• TASK DESCRIPTION: Out of the listing below, copy every line that carries the string "data".

• GIVEN INFORMATION:
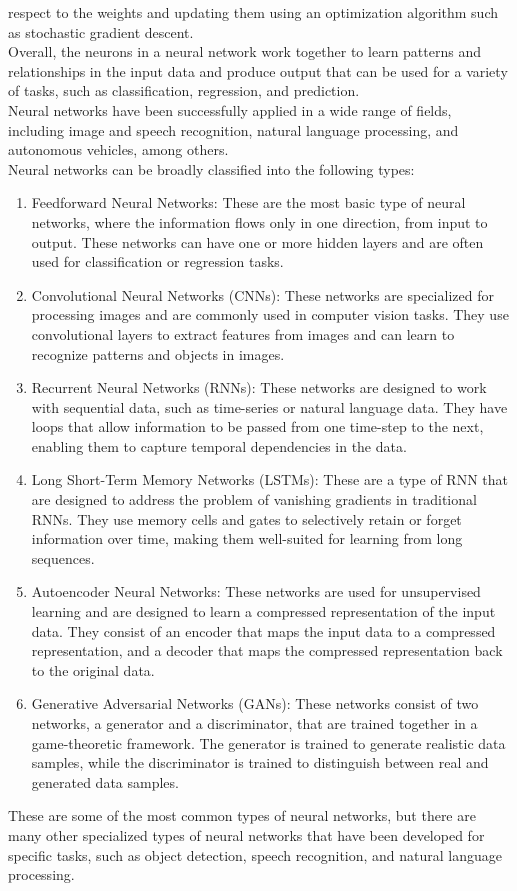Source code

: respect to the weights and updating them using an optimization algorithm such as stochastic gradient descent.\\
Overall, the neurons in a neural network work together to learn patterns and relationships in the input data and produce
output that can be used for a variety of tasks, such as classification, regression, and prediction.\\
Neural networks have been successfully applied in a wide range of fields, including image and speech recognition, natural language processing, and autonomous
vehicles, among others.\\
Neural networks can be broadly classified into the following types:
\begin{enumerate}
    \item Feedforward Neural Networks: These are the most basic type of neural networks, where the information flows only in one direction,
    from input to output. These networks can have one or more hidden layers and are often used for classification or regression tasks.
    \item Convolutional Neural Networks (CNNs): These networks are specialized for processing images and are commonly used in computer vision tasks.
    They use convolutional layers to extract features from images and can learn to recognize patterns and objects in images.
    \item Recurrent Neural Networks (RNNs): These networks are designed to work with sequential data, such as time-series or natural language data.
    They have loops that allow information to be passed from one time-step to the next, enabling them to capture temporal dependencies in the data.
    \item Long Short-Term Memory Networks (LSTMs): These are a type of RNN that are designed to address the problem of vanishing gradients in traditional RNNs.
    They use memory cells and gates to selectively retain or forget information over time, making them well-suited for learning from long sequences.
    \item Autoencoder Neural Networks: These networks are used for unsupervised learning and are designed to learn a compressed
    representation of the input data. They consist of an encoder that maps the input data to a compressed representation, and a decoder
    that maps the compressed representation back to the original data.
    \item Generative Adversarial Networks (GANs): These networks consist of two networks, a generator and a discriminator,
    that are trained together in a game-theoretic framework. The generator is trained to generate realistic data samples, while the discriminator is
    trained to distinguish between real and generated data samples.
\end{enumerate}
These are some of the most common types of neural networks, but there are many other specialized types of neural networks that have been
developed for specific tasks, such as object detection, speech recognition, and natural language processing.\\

• EXERCISE OUTPUT:
Overall, the neurons in a neural network work together to learn patterns and relationships in the input data and produce
    \item Recurrent Neural Networks (RNNs): These networks are designed to work with sequential data, such as time-series or natural language data.
    They have loops that allow information to be passed from one time-step to the next, enabling them to capture temporal dependencies in the data.
    representation of the input data. They consist of an encoder that maps the input data to a compressed representation, and a decoder
    that maps the compressed representation back to the original data.
    that are trained together in a game-theoretic framework. The generator is trained to generate realistic data samples, while the discriminator is
    trained to distinguish between real and generated data samples.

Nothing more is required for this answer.